もう二度と昇らない太陽を探す向日葵
志之と別れた私は、細い小道を一人軽い足取りで歩いていく。細い小道から、いつものように駅前の大通りに出る。すると、あのお兄さんの後ろ姿を見つけた。
昨日と同じ白いTシャツに、デニムのジーンズ。そして、やはり足は裸足だ。
足が裸足で目立つからなのか何なのか、後ろ姿でもすぐにお兄さんが目に入った私は、少しだけ早歩きをしてお兄さんの側へと向かった。
「お兄さん!」
「うわあっ、びっくりした」
「あはは」
物静かそうなお兄さんが、背後から声をかけた瞬間にびくりと体を反応させて驚いた。その姿が何だか面白くて、私は何の遠慮もなく声を出して笑ってしまった。
「びっくりしました?」
前髪の向こう側を覗こうとしながら私がそう言うと、お兄さんは「そりゃあ、びっくりするよ」と言って笑い、さりげなくそっぽを向いた。

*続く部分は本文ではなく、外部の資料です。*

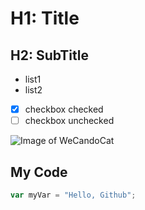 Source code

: # H1: Title
## H2: SubTitle
- list1
- list2

- [x] checkbox checked
- [ ] checkbox unchecked

![Image of WeCandoCat](https://octodex.github.com/images/mona-the-rivetertocat.png)

## My Code
```javascript
var myVar = "Hello, Github";
```
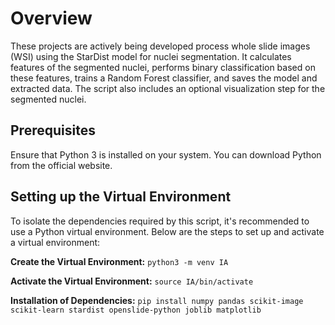 # Overview

These projects are actively being developed process whole slide images (WSI) using the StarDist model for nuclei segmentation. It calculates features of the segmented nuclei, performs binary classification based on these features, trains a Random Forest classifier, and saves the model and extracted data. The script also includes an optional visualization step for the segmented nuclei.

## Prerequisites
Ensure that Python 3 is installed on your system. You can download Python from the official website.

## Setting up the Virtual Environment
To isolate the dependencies required by this script, it's recommended to use a Python virtual environment. Below are the steps to set up and activate a virtual environment:

**Create the Virtual Environment:**
```python3 -m venv IA```

**Activate the Virtual Environment:**
 ```source IA/bin/activate```

**Installation of Dependencies:**
```pip install numpy pandas scikit-image scikit-learn stardist openslide-python joblib matplotlib```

「昨日も思ってたんですけど、お兄さん、前髪長いですね」
「え? ああ、うん。切る予定だったんだけど、その必要が無くなったからね」
「ええ、絶対に切った方がいいですよ。視界も明るくなるし、人にぶつかったりする心配もなくなります。それに、その前髪だとすごく暗そうに見えますよ」
お兄さんが前髪を切る必要が無くなったのは何故だか分からないけれど、絶対に前髪を切った方がメリットが多いのではないかと思った私は、殆ど初対面であるこのお兄さんに、自分の思った意見をど直球に伝えてしまった。